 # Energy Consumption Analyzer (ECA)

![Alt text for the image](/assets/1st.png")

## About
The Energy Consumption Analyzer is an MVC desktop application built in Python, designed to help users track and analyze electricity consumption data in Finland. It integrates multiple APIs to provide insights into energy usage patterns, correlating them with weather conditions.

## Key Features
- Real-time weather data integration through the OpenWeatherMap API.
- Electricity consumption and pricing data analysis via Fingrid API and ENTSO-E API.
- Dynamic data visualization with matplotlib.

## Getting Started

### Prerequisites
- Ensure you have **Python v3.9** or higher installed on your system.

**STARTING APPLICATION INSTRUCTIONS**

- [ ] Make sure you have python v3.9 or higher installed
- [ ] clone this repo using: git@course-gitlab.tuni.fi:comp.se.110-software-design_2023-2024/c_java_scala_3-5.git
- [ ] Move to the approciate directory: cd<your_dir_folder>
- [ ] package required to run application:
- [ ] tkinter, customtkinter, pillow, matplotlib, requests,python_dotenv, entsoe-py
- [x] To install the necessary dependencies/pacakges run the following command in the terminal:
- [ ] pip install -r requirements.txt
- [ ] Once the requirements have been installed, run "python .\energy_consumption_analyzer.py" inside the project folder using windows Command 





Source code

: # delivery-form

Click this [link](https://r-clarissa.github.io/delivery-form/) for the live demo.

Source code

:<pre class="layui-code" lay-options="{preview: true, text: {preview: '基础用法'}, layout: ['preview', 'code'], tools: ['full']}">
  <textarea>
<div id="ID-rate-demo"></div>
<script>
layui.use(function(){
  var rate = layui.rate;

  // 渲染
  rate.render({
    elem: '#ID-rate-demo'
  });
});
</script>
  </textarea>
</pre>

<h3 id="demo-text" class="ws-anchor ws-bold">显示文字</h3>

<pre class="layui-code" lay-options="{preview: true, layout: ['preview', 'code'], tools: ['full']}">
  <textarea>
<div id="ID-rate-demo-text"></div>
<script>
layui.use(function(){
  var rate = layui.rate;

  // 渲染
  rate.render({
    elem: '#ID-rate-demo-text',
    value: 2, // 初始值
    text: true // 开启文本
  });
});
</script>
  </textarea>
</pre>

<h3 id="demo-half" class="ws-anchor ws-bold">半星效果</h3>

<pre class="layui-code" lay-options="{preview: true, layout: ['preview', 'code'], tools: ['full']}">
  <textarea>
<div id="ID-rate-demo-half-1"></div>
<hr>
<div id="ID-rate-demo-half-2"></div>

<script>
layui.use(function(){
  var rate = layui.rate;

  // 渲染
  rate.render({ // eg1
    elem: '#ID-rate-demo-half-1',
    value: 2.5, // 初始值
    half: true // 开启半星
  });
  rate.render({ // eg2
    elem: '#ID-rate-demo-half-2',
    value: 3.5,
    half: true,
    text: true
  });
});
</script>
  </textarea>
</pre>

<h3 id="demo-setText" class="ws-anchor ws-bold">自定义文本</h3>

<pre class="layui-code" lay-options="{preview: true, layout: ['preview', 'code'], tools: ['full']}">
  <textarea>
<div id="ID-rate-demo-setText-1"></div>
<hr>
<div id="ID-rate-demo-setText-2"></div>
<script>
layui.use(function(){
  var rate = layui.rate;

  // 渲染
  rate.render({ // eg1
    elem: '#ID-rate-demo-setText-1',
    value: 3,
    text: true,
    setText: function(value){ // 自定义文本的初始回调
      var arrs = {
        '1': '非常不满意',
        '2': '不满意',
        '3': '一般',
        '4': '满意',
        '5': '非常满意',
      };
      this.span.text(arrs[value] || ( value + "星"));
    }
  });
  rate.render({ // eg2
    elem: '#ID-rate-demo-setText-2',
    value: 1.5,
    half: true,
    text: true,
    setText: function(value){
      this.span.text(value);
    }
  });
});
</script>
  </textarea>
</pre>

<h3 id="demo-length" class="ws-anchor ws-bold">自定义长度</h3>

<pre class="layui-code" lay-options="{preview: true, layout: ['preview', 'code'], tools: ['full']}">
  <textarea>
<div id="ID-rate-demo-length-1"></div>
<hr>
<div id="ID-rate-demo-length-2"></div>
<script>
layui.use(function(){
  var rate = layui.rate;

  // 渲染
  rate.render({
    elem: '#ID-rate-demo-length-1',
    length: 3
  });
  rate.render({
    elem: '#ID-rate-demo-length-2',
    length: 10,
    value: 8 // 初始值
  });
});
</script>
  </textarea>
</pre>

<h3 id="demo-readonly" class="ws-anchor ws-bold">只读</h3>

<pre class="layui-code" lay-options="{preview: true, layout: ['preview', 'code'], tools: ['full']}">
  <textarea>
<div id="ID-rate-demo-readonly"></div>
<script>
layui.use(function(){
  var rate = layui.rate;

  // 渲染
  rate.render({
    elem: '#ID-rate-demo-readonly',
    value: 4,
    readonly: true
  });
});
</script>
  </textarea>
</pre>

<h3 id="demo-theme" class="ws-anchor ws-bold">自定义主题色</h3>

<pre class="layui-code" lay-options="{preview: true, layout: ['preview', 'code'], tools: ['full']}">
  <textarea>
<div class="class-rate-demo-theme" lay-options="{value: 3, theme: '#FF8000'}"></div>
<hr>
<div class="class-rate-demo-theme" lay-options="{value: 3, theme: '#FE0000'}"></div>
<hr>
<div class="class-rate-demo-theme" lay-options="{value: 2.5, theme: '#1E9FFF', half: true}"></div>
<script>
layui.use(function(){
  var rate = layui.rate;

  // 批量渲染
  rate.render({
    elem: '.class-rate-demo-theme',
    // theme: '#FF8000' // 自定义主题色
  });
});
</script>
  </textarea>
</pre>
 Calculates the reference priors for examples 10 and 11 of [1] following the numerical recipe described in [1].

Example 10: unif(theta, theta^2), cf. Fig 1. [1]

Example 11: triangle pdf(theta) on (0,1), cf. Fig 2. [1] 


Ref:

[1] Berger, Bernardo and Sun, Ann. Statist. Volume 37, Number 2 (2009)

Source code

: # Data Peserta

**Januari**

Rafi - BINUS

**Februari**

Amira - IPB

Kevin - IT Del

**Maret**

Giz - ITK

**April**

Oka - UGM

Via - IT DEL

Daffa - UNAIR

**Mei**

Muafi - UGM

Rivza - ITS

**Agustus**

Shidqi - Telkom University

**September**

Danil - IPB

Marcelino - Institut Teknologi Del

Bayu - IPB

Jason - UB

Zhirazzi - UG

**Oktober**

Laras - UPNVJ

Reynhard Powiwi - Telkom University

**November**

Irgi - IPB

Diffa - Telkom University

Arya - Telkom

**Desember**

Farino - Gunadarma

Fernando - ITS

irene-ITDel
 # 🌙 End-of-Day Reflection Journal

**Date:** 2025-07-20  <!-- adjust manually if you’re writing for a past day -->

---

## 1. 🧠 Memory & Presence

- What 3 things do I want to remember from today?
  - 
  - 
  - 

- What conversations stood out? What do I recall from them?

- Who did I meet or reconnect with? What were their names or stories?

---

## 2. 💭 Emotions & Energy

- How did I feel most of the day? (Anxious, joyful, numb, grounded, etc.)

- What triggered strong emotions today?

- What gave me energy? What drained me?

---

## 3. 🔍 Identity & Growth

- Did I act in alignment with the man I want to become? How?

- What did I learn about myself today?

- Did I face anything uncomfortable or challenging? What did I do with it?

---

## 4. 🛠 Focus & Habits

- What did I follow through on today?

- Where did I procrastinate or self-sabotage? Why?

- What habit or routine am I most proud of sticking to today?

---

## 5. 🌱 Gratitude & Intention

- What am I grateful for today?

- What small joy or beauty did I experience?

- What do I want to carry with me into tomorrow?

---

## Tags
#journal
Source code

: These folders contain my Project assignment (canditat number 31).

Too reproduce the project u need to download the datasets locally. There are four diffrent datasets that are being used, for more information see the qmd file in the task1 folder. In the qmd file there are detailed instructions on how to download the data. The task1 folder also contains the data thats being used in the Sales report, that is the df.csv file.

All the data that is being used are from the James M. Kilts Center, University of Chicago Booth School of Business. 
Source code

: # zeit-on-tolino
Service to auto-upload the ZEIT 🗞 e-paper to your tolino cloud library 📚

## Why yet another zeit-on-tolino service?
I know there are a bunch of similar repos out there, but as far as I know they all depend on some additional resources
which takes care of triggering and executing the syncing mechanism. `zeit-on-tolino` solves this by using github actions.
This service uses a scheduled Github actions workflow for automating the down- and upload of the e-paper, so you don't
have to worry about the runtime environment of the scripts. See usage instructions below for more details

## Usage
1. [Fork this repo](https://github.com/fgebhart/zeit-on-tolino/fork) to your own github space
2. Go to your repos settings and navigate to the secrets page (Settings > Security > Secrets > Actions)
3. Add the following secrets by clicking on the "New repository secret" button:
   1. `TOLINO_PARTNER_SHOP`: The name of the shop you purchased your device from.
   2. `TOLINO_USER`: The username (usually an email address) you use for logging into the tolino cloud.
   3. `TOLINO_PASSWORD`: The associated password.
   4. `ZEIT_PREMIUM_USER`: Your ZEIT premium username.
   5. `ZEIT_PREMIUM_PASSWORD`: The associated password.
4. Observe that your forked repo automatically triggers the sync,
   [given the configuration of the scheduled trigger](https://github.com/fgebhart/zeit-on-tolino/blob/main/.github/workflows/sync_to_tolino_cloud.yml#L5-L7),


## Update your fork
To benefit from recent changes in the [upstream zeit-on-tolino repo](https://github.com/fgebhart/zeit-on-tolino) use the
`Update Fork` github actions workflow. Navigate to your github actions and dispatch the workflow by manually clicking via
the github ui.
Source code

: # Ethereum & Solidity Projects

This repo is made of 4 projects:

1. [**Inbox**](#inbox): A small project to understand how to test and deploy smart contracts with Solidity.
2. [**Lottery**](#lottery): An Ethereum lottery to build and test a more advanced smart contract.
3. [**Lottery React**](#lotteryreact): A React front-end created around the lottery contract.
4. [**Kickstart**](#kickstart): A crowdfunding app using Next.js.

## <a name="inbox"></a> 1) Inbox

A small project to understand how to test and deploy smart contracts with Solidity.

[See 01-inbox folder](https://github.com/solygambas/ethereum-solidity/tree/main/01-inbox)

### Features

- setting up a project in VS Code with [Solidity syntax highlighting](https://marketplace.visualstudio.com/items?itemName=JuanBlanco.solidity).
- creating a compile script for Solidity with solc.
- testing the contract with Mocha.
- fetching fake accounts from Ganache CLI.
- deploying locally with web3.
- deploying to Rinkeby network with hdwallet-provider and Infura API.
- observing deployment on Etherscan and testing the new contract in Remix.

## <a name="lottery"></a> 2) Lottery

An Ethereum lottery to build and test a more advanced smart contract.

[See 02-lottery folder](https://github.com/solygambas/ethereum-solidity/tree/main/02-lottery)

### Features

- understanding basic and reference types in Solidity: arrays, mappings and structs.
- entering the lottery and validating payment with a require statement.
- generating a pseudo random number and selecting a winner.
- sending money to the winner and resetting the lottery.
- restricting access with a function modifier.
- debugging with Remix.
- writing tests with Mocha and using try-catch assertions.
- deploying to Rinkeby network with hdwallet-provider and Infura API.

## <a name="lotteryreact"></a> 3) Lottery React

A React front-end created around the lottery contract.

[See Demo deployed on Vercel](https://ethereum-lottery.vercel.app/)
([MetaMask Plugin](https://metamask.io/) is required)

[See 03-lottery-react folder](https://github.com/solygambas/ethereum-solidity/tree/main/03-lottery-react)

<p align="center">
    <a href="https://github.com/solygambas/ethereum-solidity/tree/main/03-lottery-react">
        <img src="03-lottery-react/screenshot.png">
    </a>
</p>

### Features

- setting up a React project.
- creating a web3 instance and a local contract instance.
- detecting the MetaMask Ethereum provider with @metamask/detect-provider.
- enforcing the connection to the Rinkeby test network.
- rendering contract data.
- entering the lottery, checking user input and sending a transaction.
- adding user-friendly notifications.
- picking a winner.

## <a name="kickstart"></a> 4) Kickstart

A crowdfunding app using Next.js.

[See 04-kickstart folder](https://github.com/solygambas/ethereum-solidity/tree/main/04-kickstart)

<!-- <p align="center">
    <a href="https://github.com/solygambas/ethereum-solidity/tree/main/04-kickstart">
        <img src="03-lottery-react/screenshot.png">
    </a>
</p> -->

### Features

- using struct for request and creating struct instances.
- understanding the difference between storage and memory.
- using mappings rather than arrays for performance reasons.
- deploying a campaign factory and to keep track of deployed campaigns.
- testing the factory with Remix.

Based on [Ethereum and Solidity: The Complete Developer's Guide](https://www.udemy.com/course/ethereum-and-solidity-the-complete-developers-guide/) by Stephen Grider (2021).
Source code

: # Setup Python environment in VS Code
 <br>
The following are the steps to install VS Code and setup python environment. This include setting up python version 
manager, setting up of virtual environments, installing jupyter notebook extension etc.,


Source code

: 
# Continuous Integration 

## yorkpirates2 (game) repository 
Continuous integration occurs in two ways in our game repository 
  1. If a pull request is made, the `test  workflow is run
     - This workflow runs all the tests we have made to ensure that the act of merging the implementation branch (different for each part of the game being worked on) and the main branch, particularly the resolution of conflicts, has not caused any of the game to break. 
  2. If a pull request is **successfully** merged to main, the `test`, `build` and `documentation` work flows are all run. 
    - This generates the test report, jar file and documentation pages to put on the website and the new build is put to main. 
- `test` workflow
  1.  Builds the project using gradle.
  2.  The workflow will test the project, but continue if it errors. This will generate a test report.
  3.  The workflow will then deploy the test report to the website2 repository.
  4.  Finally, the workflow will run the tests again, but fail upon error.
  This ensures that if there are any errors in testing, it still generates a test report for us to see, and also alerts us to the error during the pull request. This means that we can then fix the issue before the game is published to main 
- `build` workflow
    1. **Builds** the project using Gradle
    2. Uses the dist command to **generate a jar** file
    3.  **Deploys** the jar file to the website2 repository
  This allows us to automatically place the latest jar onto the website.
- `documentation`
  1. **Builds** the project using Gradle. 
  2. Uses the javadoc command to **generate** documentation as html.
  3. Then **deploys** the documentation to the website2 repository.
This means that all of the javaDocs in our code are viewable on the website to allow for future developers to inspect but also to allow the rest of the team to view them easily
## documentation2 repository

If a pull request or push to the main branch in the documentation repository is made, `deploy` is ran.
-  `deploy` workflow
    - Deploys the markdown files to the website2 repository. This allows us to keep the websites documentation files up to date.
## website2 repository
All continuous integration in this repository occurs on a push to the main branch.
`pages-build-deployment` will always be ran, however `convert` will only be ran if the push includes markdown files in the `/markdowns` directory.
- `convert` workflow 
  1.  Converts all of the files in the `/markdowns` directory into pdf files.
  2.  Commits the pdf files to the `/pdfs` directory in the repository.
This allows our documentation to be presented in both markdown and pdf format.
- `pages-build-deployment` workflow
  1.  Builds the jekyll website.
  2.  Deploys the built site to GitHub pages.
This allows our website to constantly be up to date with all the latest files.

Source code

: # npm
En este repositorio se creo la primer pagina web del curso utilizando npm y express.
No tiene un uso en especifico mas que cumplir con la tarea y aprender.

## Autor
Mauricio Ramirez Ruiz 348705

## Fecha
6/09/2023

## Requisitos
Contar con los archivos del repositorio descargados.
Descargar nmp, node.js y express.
________
• [THE TASK]: Reproduce word for word only the first line of the listing above and each line after it through the line with "- [ ] Make sure".

• [WRITTEN RESPONSE]:
 # Energy Consumption Analyzer (ECA)

![Alt text for the image](/assets/1st.png")

## About
The Energy Consumption Analyzer is an MVC desktop application built in Python, designed to help users track and analyze electricity consumption data in Finland. It integrates multiple APIs to provide insights into energy usage patterns, correlating them with weather conditions.

## Key Features
- Real-time weather data integration through the OpenWeatherMap API.
- Electricity consumption and pricing data analysis via Fingrid API and ENTSO-E API.
- Dynamic data visualization with matplotlib.

## Getting Started

### Prerequisites
- Ensure you have **Python v3.9** or higher installed on your system.

**STARTING APPLICATION INSTRUCTIONS**

- [ ] Make sure you have python v3.9 or higher installed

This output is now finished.